16.5.07

TELETRANSPORTE

"Velocidade e prazer", ronrona o vozeirão maroto de locutor tarado na instrumental "Guitarrada". É piada, claro, mas talvez nenhuma frase proferida com todos os rigores da mais vetusta hermenêutica sintetizasse melhor a violência do turbilhão de sinapses estroboscópicas de quem se submete à audição do quarto álbum de estúdio do Autoramas.
Mais sombrio que os antecessores - Estresse, Depressão & Síndrome do Pânico (2000), Vida Real (2001) e Nada Pode Parar Os Autoramas (2004) - e decerto o melhor de todos, Teletransporte é uma pisada suicida no acelerador que provocou uma bela guinada na carreira da banda de rock mais bacana, mais independente e, ainda bem, mais teimosa do Brasil.
Os marketeiros gagás que o digam! Seja qual for a direção para onde apontam os osciloscópios embutidos nos corações aventureiros de Gabriel Thomáz (vocal & guitarra), Bacalhau (bateria & homem-eletrônico) e Selma Vieira (baixo & vocal), os carrinhos seguem sem freio na pista certa.

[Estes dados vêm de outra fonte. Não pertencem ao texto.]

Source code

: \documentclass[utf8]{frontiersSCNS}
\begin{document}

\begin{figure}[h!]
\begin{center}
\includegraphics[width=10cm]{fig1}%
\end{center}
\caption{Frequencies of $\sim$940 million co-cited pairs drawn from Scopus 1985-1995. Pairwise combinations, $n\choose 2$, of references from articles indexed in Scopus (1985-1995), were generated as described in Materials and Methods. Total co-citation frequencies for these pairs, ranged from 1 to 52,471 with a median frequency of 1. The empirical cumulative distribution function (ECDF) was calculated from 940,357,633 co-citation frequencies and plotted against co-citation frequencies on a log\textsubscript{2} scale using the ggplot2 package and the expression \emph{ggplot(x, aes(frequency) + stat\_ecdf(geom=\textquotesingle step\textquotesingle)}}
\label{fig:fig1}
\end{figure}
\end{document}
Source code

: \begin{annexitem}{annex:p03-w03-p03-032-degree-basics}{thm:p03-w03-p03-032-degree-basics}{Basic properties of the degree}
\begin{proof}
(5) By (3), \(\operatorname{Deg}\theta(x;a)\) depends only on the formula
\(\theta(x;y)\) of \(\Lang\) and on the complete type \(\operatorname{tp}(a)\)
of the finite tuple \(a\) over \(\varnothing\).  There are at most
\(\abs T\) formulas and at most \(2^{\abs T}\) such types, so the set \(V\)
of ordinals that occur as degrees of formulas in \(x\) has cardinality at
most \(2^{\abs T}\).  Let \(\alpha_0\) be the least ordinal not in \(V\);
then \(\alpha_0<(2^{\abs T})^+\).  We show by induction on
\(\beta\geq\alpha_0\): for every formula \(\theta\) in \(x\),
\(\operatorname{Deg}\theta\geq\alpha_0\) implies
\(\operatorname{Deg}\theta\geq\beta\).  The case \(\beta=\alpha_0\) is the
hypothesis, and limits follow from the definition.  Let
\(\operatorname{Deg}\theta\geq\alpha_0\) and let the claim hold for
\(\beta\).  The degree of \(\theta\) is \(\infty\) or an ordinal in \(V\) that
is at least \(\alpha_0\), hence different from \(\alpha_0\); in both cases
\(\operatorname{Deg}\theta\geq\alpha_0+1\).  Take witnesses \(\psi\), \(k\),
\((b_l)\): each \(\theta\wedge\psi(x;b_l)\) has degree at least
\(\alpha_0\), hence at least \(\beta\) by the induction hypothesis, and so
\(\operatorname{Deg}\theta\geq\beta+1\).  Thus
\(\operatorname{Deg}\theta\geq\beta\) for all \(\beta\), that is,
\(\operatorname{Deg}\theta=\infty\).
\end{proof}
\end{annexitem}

A pista de dança. Nem precisava, mas em Teletransporte Gabriel prova mais uma vez porque merece a fama de hitmaker imbatível. O cara se superou nos vocais, ora rasgados e desesperadamente furiosos - vide a irresistível "Eu Mereço" e o genial refrão angustiado de "Surtei" -, ora lânguidos, como na deliciosa "O Inesperado", e nos indefectíveis riffs neuróticos que são sua marca registrada - como no tiroteio de bass synthesizer da soturna "Fazer Acontecer", na festa pronta de "Mundo Moderno" e na lasciva "Hotel Cervantes".
As palhetadas do guitar hero candango estão cada vez mais precisas. Te cuida, Dick Dale. Por sua vez, Selma, a baixista mais invocada dos trópicos, não se faz de rogada e também arrebenta nos vocais na dobradinha com Gabriel em "Já Cansei De Te Ouvi Falar". Grande garota! Muito melhor do que a macaca louca que tocava na banda antes dela. E o Bacalhau... bem, o Bacalhau... Que dizer da sua viril performance?! Meras palavras não bastariam para descrever essa máquina do ritmo quente, do sexo animal e adjacências.
E assim, revigorado, melhorado e assessorado pelos produtores Kassin e Berna Ceppas, o Autoramas cometeu a promessa de melhor álbum do ano. "A 300 km/h" faria Roberto Carlos rodopiar sobre a perna mecânica. Ops, esqueci, ele pensa que ninguém sabe. Vejamos... "A 300 km/h" é uma grande canção romântica, uma grande canção, simples assim. Nem Roberto faria melhor. Muito menos de perna mecânica. Por falar em Jovem Guarda, imprescindível citar a estupenda participação do Rei dos Teclados, Lafayette, na magnífica "Panair do Brasil". Joana Ceccato, da banda paulista Biônica, é outra convidada especialíssima, que arrasa numa locução surreal na inacreditável versão de "Digoró", uma música, ou melhor, uma coisa louca dos brasilienses da Radical Sem Dó. Enfim, Teletransporte é outra coleção emocionante de músicas que falam da história da vida de cada um.
Uma história que o Autoramas tem autoridade de sobra pra contar. A história de cada incompreendido, de cada outsider. A história de toda vanguarda, de toda esperança. Exagerei, e daí?
Agora foda-se.

Simone do Vale - ex-baixista do Autoramas

É amigo.. sábado o bicho vai pegar ;D

até pessoas!
Mastiguem bastante antes de engolir!